Bill Drayton is determined to “tip the world in the right direction.”
He’s the founder and CEO of Ashoka: Innovators for the Public, the world’s oldest funding and support organization for social entrepreneurs. Organizations supported by the 30-year-old nonprofit provide nurse training in South Africa, develop tools to protect natural resources in Mexico, and introduce workplace daycare programs in Bangladesh. Today, Ashoka has 3,000 entrepreneurs in 60 countries. Drayton, awarded a MacArthur Fellowship for his work, described to a Stanford Graduate School of Business audience how he went from jobs as a management consultant with McKinsey & Co. and an assistant administrator at the U.S. Environmental Protection Agency to become the “godfather of social entrepreneurship.”
The organization is named for the Indian leader Ashoka, who unified the Indian subcontinent in the 3rd century BC, renouncing violence and dedicating his life to social welfare and economic development.
Entrepreneurs funded by Ashoka are connected to like-minded people and also provided with business expertise and advice from Ashoka’s partner firms. “We have to create teams [combining] the leading social entrepreneurs with key business entrepreneur allies to tip the world in the right direction,” Drayton said. The benefit for such alliances is clear because the social sector has much to learn from the successes of the corporate world. While the business sector has advanced dramatically, he said, the social sector remained “stuck.”
“For 300 years, businesses kept reducing the cost and improving the quality” of consumer goods, Drayton said. But leaders “weren’t doing that with education and welfare,” and now the social sector is working hard to catch up with industry’s success.
Children are an important focus for Ashoka’s roster of emerging social enterprise all-stars.
Nearly 500 of the people Drayton calls “change makers” have formed programs that aim to shape young people into effective leaders. Helping youth develop empathy for others is critical to creating a better world, Drayton believes, since both empathy and teamwork are mandatory leadership skills. “If you don’t have those skills you are living in a very scary world and there’s not going to be much demand for you,” he warned. “Anyone who does not have that skill is going to be marginalized.”
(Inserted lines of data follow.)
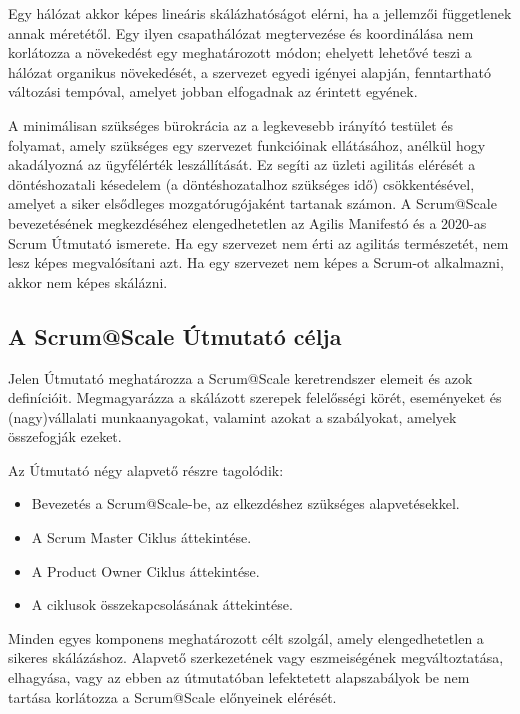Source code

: \documentclass[12pt,a4paper,parskip=full]{scrartcl}
\begin{document}
Egy hálózat akkor képes lineáris skálázhatóságot elérni, ha a jellemzői függetlenek annak méretétől. Egy ilyen csapathálózat megtervezése és koordinálása nem korlátozza a növekedést egy meghatározott módon; ehelyett lehetővé teszi a hálózat organikus növekedését, a szervezet egyedi igényei alapján, fenntartható változási tempóval, amelyet jobban elfogadnak az érintett egyének.

A minimálisan szükséges bürokrácia az a legkevesebb irányító testület és folyamat, amely szükséges egy szervezet funkcióinak ellátásához, anélkül hogy akadályozná az ügyfélérték leszállítását. Ez segíti az üzleti agilitás elérését a döntéshozatali késedelem (a döntéshozatalhoz szükséges idő) csökkentésével, amelyet a siker elsődleges mozgatórugójaként tartanak számon. A Scrum@Scale bevezetésének megkezdéséhez elengedhetetlen az Agilis Manifestó és a 2020-as Scrum Útmutató ismerete. Ha egy szervezet nem érti az agilitás természetét, nem lesz képes megvalósítani azt. Ha egy szervezet nem képes a Scrum-ot alkalmazni, akkor nem képes skálázni.

\subsection{A Scrum@Scale Útmutató célja}\label{purpose-of-the-ScrumatScale-guide}

Jelen Útmutató meghatározza a Scrum@Scale keretrendszer elemeit és azok definícióit. Megmagyarázza a skálázott szerepek felelősségi körét, eseményeket és (nagy)vállalati munkaanyagokat, valamint azokat a szabályokat, amelyek összefogják ezeket.

Az Útmutató négy alapvető részre tagolódik:

\begin{itemize}
\itemsep1pt\parskip0pt
\item
 Bevezetés a Scrum@Scale-be, az elkezdéshez szükséges alapvetésekkel.
\item
 A Scrum Master Ciklus áttekintése.
\item
 A Product Owner Ciklus áttekintése.
\item
 A ciklusok összekapcsolásának áttekintése.
\end{itemize}

Minden egyes komponens meghatározott célt szolgál, amely elengedhetetlen a sikeres skálázáshoz. Alapvető szerkezetének vagy eszmeiségének megváltoztatása, elhagyása, vagy az ebben az útmutatóban lefektetett alapszabályok be nem tartása korlátozza a Scrum@Scale előnyeinek elérését.
\end{document}
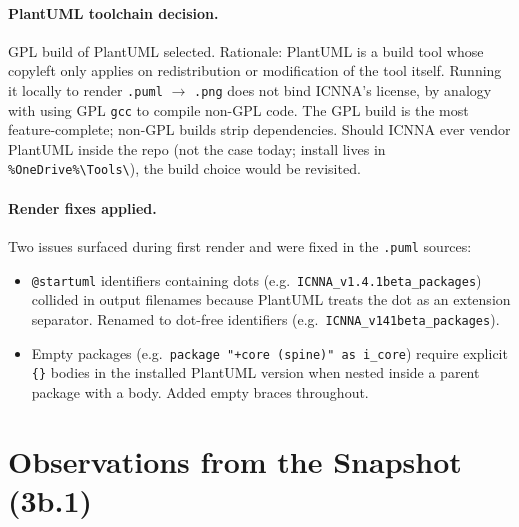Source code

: \documentclass[11pt,a4paper]{article}
\begin{document}
\paragraph{PlantUML toolchain decision.} GPL build of PlantUML
selected. Rationale: PlantUML is a build tool whose copyleft only
applies on redistribution or modification of the tool itself. Running
it locally to render \texttt{.puml} $\to$ \texttt{.png} does not bind
ICNNA's license, by analogy with using GPL \texttt{gcc} to compile
non-GPL code. The GPL build is the most feature-complete; non-GPL
builds strip dependencies. Should ICNNA ever vendor PlantUML inside
the repo (not the case today; install lives in
\texttt{\%OneDrive\%\textbackslash Tools\textbackslash}), the build
choice would be revisited.

\paragraph{Render fixes applied.} Two issues surfaced during first
render and were fixed in the \texttt{.puml} sources:
\begin{itemize}[nosep]
    \item \texttt{@startuml} identifiers containing dots (e.g.\ \texttt{ICNNA\_v1.4.1beta\_packages}) collided in output filenames because PlantUML treats the dot as an extension separator. Renamed to dot-free identifiers (e.g.\ \texttt{ICNNA\_v141beta\_packages}).
    \item Empty packages (e.g.\ \texttt{package "+core (spine)" as i\_core}) require explicit \texttt{\{\}} bodies in the installed PlantUML version when nested inside a parent package with a body. Added empty braces throughout.
\end{itemize}

\section{Observations from the Snapshot (3b.1)}
\end{document}
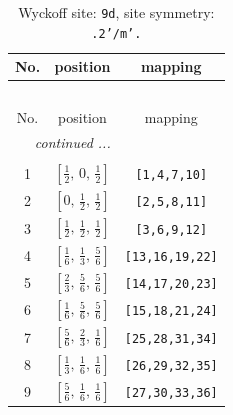 \documentclass[fleqn,8pt]{jsarticle}
\begin{document}
\begin{longtable}{ccc}
\caption{Wyckoff site: {\tt 9d}, site symmetry: {\tt .2'/m'.}}
 \\
 \hline \hline
No. & position & mapping \\ \hline \endfirsthead

\multicolumn{2}{l}{\tablename\ \thetable{}} \\
 \hline \hline
No. & position & mapping \\ \hline \endhead

 \hline \hline
\multicolumn{2}{r}{\footnotesize\it continued ...} \\ \endfoot

 \hline \hline
\multicolumn{2}{r}{} \\ \endlastfoot

1 & $\left[ \frac{1}{2},\, 0,\, \frac{1}{2} \right]$ & {\tt [1,4,7,10]} \\ \hline
2 & $\left[ 0,\, \frac{1}{2},\, \frac{1}{2} \right]$ & {\tt [2,5,8,11]} \\ \hline
3 & $\left[ \frac{1}{2},\, \frac{1}{2},\, \frac{1}{2} \right]$ & {\tt [3,6,9,12]} \\ \hline
4 & $\left[ \frac{1}{6},\, \frac{1}{3},\, \frac{5}{6} \right]$ & {\tt [13,16,19,22]} \\ \hline
5 & $\left[ \frac{2}{3},\, \frac{5}{6},\, \frac{5}{6} \right]$ & {\tt [14,17,20,23]} \\ \hline
6 & $\left[ \frac{1}{6},\, \frac{5}{6},\, \frac{5}{6} \right]$ & {\tt [15,18,21,24]} \\ \hline
7 & $\left[ \frac{5}{6},\, \frac{2}{3},\, \frac{1}{6} \right]$ & {\tt [25,28,31,34]} \\ \hline
8 & $\left[ \frac{1}{3},\, \frac{1}{6},\, \frac{1}{6} \right]$ & {\tt [26,29,32,35]} \\ \hline
9 & $\left[ \frac{5}{6},\, \frac{1}{6},\, \frac{1}{6} \right]$ & {\tt [27,30,33,36]} \\
\end{longtable}
\renewcommand{\arraystretch}{1.2}
\end{document}
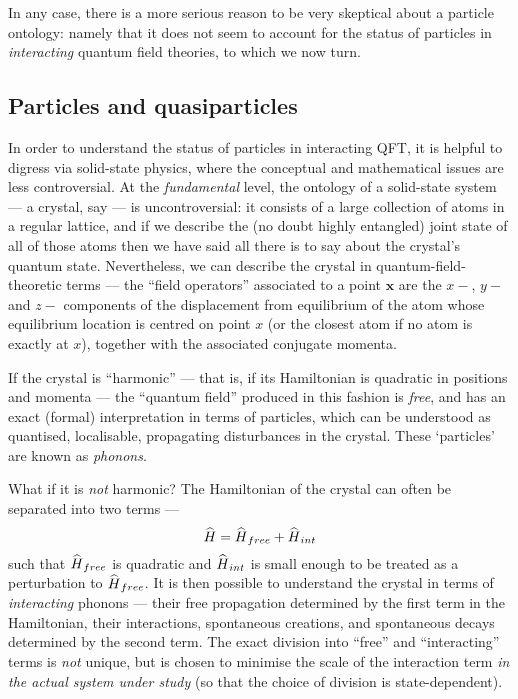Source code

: \documentclass[12pt]{article}
\newcommand{\be}{\begin{equation}}
\newcommand{\ee}{\end{equation}}
\newcommand{\vctr}[1]{\ensuremath{\mathbf{ #1 }}}
\newcommand{\op}[1]{\ensuremath{\widehat{\textsf{\ensuremath{#1}}}}}
\begin{document}
In any case, there is a more serious  reason to be very skeptical about a particle ontology: namely that it does not seem to account for the status of particles in  \emph{interacting} quantum field theories, to which we now turn.

\subsection{Particles and quasiparticles}\label{DMWWparticles}

In order to understand the status of particles in interacting QFT, it is helpful to digress via solid-state physics, where the conceptual and mathematical issues are less controversial. At the \emph{fundamental} level, the ontology of a solid-state system --- a crystal, say --- is uncontroversial: it consists of a large collection of atoms in a regular lattice, and if we describe the (no doubt highly entangled) joint state of all of those atoms then we have said all there is to say about the crystal's quantum state. Nevertheless, we can describe the crystal in quantum-field-theoretic terms --- the ``field operators'' associated to a point $\vctr{x}$ are the  $x-$, $y-$ and $z-$ components of the displacement from equilibrium of the atom whose equilibrium location is centred on point $x$ (or the closest atom if no atom is exactly at $x$), together with the associated conjugate momenta. 

If the crystal is ``harmonic'' --- that is, if its Hamiltonian is quadratic in positions and momenta --- the ``quantum field'' produced in this fashion is \emph{free}, and has an exact (formal) interpretation in terms of particles, which can be understood as quantised, localisable, propagating disturbances in the crystal. These `particles' are known as \emph{phonons}.

What if it is \emph{not} harmonic? The Hamiltonian of the crystal can often be separated into two terms ---
\be
\op{H}=\op{H}_{free}+\op{H}_{int}
\ee
such that $\op{H}_{free}$ is quadratic and $\op{H}_{int}$ is small enough to be treated as a perturbation to $\op{H}_{free}$. It is then possible to understand the crystal in terms of \emph{interacting} phonons --- their free propagation determined by the first term in the Hamiltonian, their interactions, spontaneous creations, and spontaneous decays determined by the second term. The exact division into ``free'' and ``interacting'' terms is \emph{not} unique, but is chosen to minimise the scale of the interaction term \emph{in the actual system under study} (so that the choice of division is state-dependent). 
\end{document}
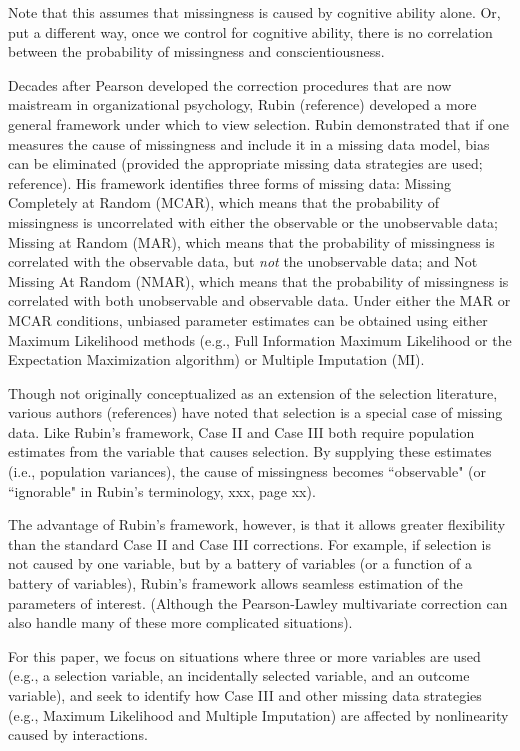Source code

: \documentclass[doc, babel,english]{apa}%
\begin{document}
Note that this assumes that missingness is caused by cognitive ability alone. Or, put a different way, once we control for cognitive ability, there is no correlation between the probability of missingness and conscientiousness. 

Decades after Pearson developed the correction procedures that are now maistream in organizational psychology, Rubin (reference) developed a more general framework under which to view selection. Rubin demonstrated that if one measures the cause of missingness and include it in a missing data model, bias can be eliminated (provided the appropriate missing data strategies are used; reference). His framework identifies three forms of missing data: Missing Completely at Random (MCAR), which means that the probability of missingness is uncorrelated with either the observable or the unobservable data; Missing at Random (MAR), which means that the probability of missingness is correlated with the observable data, but \emph{not} the unobservable data; and Not Missing At Random (NMAR), which means that the probability of missingness is correlated with both unobservable and observable data. Under either the MAR or MCAR conditions, unbiased parameter estimates can be obtained using either Maximum Likelihood methods (e.g., Full Information Maximum Likelihood or the Expectation Maximization algorithm) or Multiple Imputation (MI). 

Though not originally conceptualized as an extension of the selection literature, various authors (references) have noted that selection is a special case of missing data. Like Rubin's framework, Case II and Case III both require population estimates from the variable that causes selection. By supplying these estimates (i.e., population variances), the cause of missingness becomes ``observable" (or ``ignorable" in Rubin's terminology, xxx, page xx).

The advantage of Rubin's framework, however, is that it allows greater flexibility than the standard Case II and Case III corrections. For example, if selection is not caused by one variable, but by a battery of variables (or a function of a battery of variables), Rubin's framework allows seamless estimation of the parameters of interest. (Although the Pearson-Lawley multivariate correction can also handle many of these more complicated situations). 

For this paper, we focus on situations where three or more variables are used (e.g., a selection variable, an incidentally selected variable, and an outcome variable), and seek to identify how Case III and other missing data strategies (e.g., Maximum Likelihood and Multiple Imputation) are affected by nonlinearity caused by interactions. 
\end{document}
To foster empathy in grade schoolers, Canadian Ashoka Fellow Mary Gordon would bring an infant to her class several times during the school year. Clad in a T-shirt labeled “The Professor,” the baby sat on a blanket in front of the first, second, and third grade students. Since the infant couldn’t speak, the older children had to use other means to decipher what “The Professor” wanted and was feeling. That program has since been adopted by 2,000 Canadian schools, Drayton said.
Another Ashoka Fellow, former stockbroker Jill Vialet, founded Sports4Kids, an Oakland-based nonprofit providing recreation programs to students in public schools. Her approach uses play to build empathy and foster positive behavior.
“Successful growing up is no longer mastering technology and rules,” said Drayton. “You have to have social skill literacy, empathy, teamwork, and leadership.”
Like most Ashoka Fellows, Drayton knew he wanted to better society from an early age. Drayton, who is white, grew up in diverse New York City, where he joined the NAACP and was actively engaged in civil rights work while in high school.
As an undergraduate at Harvard University, he founded the Ashoka Table, a weekly forum in the social sciences. Later, at Yale Law School, he launched Yale Legislative Services so students could help key elected officials throughout the northeast design and draft legislation.
After his term at the EPA ended in 1981, Drayton launched both Ashoka and Save EPA, an association of professional environmental managers. He also founded and led Environmental Safety, which helps develop better ways to implement environmental laws. Drayton is now board chair of nonprofits Get America Working! and Youth Venture.
He ended his talk by urging Stanford students to become change makers themselves. “This is a moment in history where you can make a really big difference,” he said. “We need it globally, and we need it in every field, whatever your interests are.”
His hour-long talk before nearly 100 MBA students was part of the business school’s Global Speaker Series. During the program, Rick Aubry, a lecturer at the business school who is an expert in social entrepreneurship and who was elected an Ashoka Senior Fellow in 2008, interviewed Drayton.